Estos valores que él también pasa a llamar los valores samaritanos, el buen samaritano, son los que de alguna forma nosotros nos han hecho ver en el programa Integra de refugiados de guerra, la importancia por atraer y por combinar en nuestras aulas a alumnos de distintos niveles socioeconómicos, de distintas culturas, de distintos credos, de distintas etnias para enriquecer, ya no solamente la propia experiencia de aprendizaje para una serie de asignaturas o de programas académicos, sino para que verdaderamente podamos estar construyendo, construyendo ciudadanos del mundo, ciudadanos con una capacidad racional tan fuerte como la capacidad emocional, tan sensibles al prójimo y a las diferencias, como conscientes de su poder, de cambiar o de trastocar el entorno, de dirigir o de conducir voluntades, pero con la misma capacidad de verse envueltos, de verse atraídos y de retrotraerse y de hacer autocrítica para mejorar de forma constante en su construcción como personas, en el concepto de persona humana que podríamos aludir al papa Juan Pablo II.

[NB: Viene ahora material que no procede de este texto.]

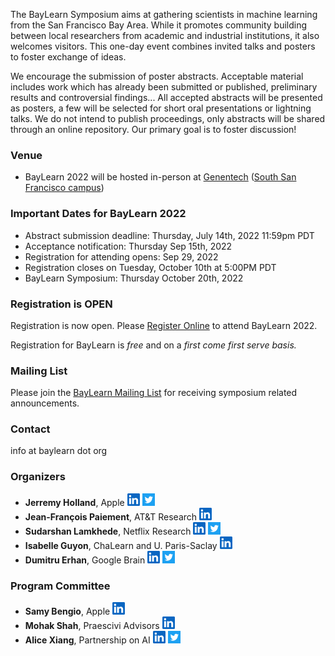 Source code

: The BayLearn Symposium aims at gathering scientists in machine learning from the San Francisco Bay Area. While it promotes community building between local researchers from academic and industrial institutions, it also welcomes visitors. This one-day event combines invited talks and posters to foster exchange of ideas.

We encourage the submission of poster abstracts. Acceptable material includes work which has already been submitted or published, preliminary results and controversial findings... All accepted abstracts will be presented as posters, a few will be selected for short oral presentations or lightning talks. We do not intend to publish proceedings, only abstracts will be shared through an online repository. Our primary goal is to foster discussion!

### Venue
   * BayLearn 2022 will be hosted in-person at [Genentech](https://www.gene.com/) ([South San Francisco campus](https://goo.gl/maps/EgNCGh5smP1kkEdP9))

### Important Dates for BayLearn 2022

   * Abstract submission deadline: Thursday, July 14th, 2022 11:59pm PDT
   * Acceptance notification: Thursday Sep 15th, 2022
   * Registration for attending opens: Sep 29, 2022 
   * Registration closes on Tuesday, October 10th at 5:00PM PDT
   * BayLearn Symposium: Thursday October 20th, 2022

### Registration is OPEN

Registration is now open. Please [Register Online](https://baylearn2022.splashthat.com/) to attend BayLearn 2022.

Registration for BayLearn is *free* and on a *first come first serve basis.*

### Mailing List
Please join the [BayLearn Mailing List](https://list.baylearn.org/mailer/subscription?f=aK11NFcwFHDsqyg2KtuWT9EADnAgk1IC6JmBfVDyvslA1pA3IFZ0eb1CNHk3hiPbn9uo8h06Xpg9uJpNfDV7Eg&sa=D&sntz=1&usg=AFQjCNFY4nELZp_qKIPqOxRyfww6bTArnQ) for receiving symposium related announcements.

### Contact
info at baylearn dot org

### Organizers
  * **Jerremy Holland**, Apple  <a href="https://www.linkedin.com/in/jerremy/"><img src="static/images/linkedin-logo.png" alt="Jerremy's LinkedIn Profile" width="20" padding="5"/></a> <a href="https://twitter.com/jerremy"><img src="static/images/twitter-logo-square.png" alt="Jerremy's Twitter" width="20" padding="5"/></a>
  * **Jean-François Paiement**, AT&T Research <a href="https://www.linkedin.com/in/jean-francois-paiement-75a40217/"><img src="static/images/linkedin-logo.png" alt="Jerremy's LinkedIn Profile" width="20" padding="5"/></a>
  * **Sudarshan Lamkhede**, Netflix Research <a href="https://www.linkedin.com/in/sudarshanlamkhede/"><img src="static/images/linkedin-logo.png" alt="Jerremy's LinkedIn Profile" width="20" padding="5"/></a> <a href="https://twitter.com/__sudarshan__"><img src="static/images/twitter-logo-square.png" alt="Jerremy's Twitter" width="20" padding="5"/></a>
  * **Isabelle Guyon**, ChaLearn and U. Paris-Saclay <a href="https://www.linkedin.com/in/isabelle-guyon-aa371170/"><img src="static/images/linkedin-logo.png" alt="Jerremy's LinkedIn Profile" width="20" padding="5"/></a>
  * **Dumitru Erhan**, Google Brain <a href="https://www.linkedin.com/in/dumitruerhan/"><img src="static/images/linkedin-logo.png" alt="Jerremy's LinkedIn Profile" width="20" padding="5"/></a> <a href="https://twitter.com/doomie"><img src="static/images/twitter-logo-square.png" alt="Jerremy's Twitter" width="20" padding="5"/></a>
### Program Committee
  * **Samy Bengio**, Apple <a href="https://www.linkedin.com/in/bengio/"><img src="static/images/linkedin-logo.png" alt="Jerremy's LinkedIn Profile" width="20" padding="5"/></a>
  * **Mohak Shah**, Praescivi Advisors <a href="https://www.linkedin.com/in/mohakshah1/"><img src="static/images/linkedin-logo.png" alt="Jerremy's LinkedIn Profile" width="20" padding="5"/></a>
  * **Alice Xiang**, Partnership on AI <a href="https://www.linkedin.com/in/alice-xiang-3832aa18/"><img src="static/images/linkedin-logo.png" alt="Jerremy's LinkedIn Profile" width="20" padding="5"/></a> <a href="https://twitter.com/alicexiang"><img src="static/images/twitter-logo-square.png" alt="Jerremy's Twitter" width="20" padding="5"/></a>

En la Segunda Guerra Mundial (¿puedo Ignacio acabar o estoy extendiéndome demasiado?) hablaba de John Dewey también, pero en cualquier caso el programa Integra nuestro (hablaré luego de ello, lo dejo) acabo con John Dewey, ya haciendo como ha hecho mi antecesor, de alguna forma, un lema paraguas, una frase que acoja lo que he intentado transmitirles en estos apenas ocho o diez minutos, es algo que verdaderamente creo que conecta maravillosamente con los valores y con la misión de nuestra universidad y de muchas otras universidades.
Porque cuando uno construye el mapa genético de su universidad (obviamente no lo construye solo y exclusivamente mirándose hacia uno), lo construye a partir de las mejores prácticas de otros que a veces llevan más tiempo que uno en el sistema universitario, y algunas otras veces sorprendido de que algunos recién llegados, están ya creciendo bajo un mapa intelectual y un mapa sensorial que ya recoge esa serie de valores a los que uno aspira.
Y decía John Dewey algo precioso, ese gran filósofo decía, pragmático, psicólogo social y pedagogo progresista de mediados del siglo XX, que también inspiró a muchos otros pedagogos en la Europa como Alemania, como Krause, o como Fröbel, o como Pestalozzi, aunque Pestalozzi es anterior, o como en España la Institución Libre de Enseñanza, decía algo que verdaderamente me gustaría remarcar como la frase final de esta pequeña intervención, decía: “La educación no conduce hacia la vida, sino más bien la educación es la propia vida en sí. La educación es en sí, el enriquecimiento y el significado. En su discurrir los cursos y las asignaturas deben ser en sí mismos, es decir, intrínsecamente experiencia de vida por sí solos y no instrumentos para el logro de determinados fines”.
Con esto acabo, muchas gracias y con permiso del moderador seguiré en el debate.